7. Affordable tools, distribution channels, and art house games

[7.1] Q: Making a video game and distributing it have become relatively easy. There are plenty of affordable, if not free, tools available; most of them have online tutorials along with development communities providing support. It is also easier to distribute video games to online communities, with video game portals such as Newgrounds or Kongregate, s well as Xbox Live Community games. How do you think this new ease of distribution may encourage (or discourage) innovative games? Do you think that the accessibility of production tools and distribution may foster the proliferation of art house games?

[7.2] DR: I definitely think that easy access to such tools will significantly contribute to the development of new game ideas and genres. It will help the medium to mature. As people become more system literate, either through making games or playing and reflecting on them, making sense of everyday experiences by seeing the systems behind them becomes second nature. The diary might move from the literal to the procedural realm as people make games to structure their experiences.
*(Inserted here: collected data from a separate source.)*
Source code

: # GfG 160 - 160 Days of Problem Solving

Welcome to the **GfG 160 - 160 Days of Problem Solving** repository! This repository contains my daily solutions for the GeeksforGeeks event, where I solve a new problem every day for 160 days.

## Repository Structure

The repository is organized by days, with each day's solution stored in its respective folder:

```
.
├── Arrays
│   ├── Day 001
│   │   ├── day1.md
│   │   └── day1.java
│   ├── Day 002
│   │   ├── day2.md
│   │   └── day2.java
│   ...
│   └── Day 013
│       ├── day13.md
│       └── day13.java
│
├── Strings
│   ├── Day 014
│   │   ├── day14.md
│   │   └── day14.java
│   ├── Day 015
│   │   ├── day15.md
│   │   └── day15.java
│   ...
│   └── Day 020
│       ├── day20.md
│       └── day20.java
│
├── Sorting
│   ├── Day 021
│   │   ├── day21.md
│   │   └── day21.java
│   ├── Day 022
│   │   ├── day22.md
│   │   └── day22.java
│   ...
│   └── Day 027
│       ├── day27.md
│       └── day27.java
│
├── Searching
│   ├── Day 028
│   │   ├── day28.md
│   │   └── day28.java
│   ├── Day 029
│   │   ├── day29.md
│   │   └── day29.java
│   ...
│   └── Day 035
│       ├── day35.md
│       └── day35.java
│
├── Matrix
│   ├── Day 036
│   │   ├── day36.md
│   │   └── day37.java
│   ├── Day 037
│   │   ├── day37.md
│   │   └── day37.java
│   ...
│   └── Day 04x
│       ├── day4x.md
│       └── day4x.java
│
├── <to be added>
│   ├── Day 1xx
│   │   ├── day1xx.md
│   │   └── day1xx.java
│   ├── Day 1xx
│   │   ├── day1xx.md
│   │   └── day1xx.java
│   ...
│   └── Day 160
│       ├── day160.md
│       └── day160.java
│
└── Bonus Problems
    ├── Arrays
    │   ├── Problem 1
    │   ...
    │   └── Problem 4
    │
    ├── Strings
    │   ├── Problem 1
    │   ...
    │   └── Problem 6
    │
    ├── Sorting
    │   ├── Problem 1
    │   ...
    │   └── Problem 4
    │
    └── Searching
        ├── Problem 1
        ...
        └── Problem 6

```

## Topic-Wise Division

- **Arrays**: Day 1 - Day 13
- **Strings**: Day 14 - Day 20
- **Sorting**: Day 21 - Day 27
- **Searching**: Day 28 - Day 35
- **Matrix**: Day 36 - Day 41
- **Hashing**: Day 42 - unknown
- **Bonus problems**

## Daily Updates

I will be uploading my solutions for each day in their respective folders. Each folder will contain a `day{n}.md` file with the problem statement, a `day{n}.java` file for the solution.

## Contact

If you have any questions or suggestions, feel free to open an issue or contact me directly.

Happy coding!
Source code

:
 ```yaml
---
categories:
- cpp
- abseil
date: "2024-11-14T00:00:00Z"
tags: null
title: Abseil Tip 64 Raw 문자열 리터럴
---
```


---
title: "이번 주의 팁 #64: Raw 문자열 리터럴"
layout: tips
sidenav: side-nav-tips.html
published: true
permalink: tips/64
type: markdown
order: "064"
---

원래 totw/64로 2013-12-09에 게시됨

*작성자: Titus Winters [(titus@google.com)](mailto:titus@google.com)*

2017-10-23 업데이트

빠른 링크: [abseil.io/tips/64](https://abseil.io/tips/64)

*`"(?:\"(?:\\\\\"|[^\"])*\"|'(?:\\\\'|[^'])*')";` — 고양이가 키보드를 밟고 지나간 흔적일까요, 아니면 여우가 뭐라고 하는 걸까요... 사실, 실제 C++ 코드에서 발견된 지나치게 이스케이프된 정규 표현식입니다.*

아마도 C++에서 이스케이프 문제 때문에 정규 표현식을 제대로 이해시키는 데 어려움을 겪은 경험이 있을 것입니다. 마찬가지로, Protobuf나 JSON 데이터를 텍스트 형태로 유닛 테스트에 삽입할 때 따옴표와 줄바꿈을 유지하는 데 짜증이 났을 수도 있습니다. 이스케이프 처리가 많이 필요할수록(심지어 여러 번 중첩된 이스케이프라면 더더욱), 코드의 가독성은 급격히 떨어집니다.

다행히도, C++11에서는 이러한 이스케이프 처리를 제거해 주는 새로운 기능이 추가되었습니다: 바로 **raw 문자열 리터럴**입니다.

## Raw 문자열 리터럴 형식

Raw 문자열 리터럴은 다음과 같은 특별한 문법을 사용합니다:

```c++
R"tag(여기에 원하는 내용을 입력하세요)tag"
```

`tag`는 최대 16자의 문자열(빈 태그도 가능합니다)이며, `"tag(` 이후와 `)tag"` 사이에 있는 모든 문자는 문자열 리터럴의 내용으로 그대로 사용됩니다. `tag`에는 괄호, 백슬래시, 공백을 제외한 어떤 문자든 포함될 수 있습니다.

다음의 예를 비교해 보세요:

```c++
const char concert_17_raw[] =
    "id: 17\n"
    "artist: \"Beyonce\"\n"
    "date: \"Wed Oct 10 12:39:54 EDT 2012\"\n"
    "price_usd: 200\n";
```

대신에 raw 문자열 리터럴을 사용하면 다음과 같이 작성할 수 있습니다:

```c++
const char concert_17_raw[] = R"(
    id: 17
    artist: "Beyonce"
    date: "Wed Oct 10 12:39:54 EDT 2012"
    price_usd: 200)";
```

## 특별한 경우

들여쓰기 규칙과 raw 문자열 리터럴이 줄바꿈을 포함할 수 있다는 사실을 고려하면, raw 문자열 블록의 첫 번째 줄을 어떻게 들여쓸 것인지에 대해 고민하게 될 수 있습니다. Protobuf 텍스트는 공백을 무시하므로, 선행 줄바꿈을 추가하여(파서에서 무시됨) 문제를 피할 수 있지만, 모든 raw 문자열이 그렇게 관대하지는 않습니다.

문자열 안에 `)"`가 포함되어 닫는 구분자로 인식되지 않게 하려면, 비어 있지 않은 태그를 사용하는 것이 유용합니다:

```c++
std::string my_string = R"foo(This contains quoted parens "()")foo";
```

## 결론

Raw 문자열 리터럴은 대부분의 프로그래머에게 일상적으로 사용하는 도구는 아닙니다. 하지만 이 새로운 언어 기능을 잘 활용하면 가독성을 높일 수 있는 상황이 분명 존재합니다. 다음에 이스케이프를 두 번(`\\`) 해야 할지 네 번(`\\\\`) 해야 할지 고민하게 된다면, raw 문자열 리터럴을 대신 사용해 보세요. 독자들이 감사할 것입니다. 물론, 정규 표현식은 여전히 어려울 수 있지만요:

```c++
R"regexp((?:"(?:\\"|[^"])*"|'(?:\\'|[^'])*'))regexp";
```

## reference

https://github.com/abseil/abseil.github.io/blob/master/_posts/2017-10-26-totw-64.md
Discovering the nature of regret (Jason Rohrer just made a cool game based on that concept, called Regret [http://www.escapistmagazine.com/articles/view/editorials/gamedesignsketchbook/5037-Game-Design-Sketchbook-Regret]), embarrassment, or pride by making games with simple tools and sharing them with a community of peers will change how we think about games and will help us to tap more fully into their potential as expressive media. Maybe these games will have their flaws as games, and many of them will not be considered "art house" at all, but that doesn't matter. It will expand their thematic range and get people to see that games don't have to be about killing things.

[7.3] I'm teaching game design workshops in Austria, and the participants are often people who haven't had a lot of exposure to games before. Some of them are a bit wary of games' capability to tackle and convey profound ideas. But once they are faced with the task of making a game about a socially relevant theme, their perception changes completely. They stop thinking about their ideas of what games are and start thinking about their potential, what they could be. Suddenly, they take games seriously as tools for expression. It all depends on what ideas you set out to deal with and how much you want the game—not just the fiction—to really get that idea across.

8. Works cited

Frasca, Gonzalo. 2007. Play the message: Play, game and videogame rhetoric. PhD diss., IT Univ. Copenhagen, Denmark.

Lakoff, George, and Mark Johnson. 1980. Metaphors we live by. Chicago: Univ. of Chicago Press.

Rusch, Doris C., and Nikolaus König. 2007. Barthes revisited: Perspectives on emotion strategies in computer games. Computerphilology yearbook. TU Darmstadt. http://computerphilologie.tu-darmstadt.de/jg07/koenigrusch.html (accessed February 15, 2009).

Rusch, Doris C., and Matthew Weise. 2008. Games about LOVE and TRUST: Harnessing the power of metaphors for experience design. Paper presented at the annual Sandbox (SIGGRAPH) Symposium, Los Angeles.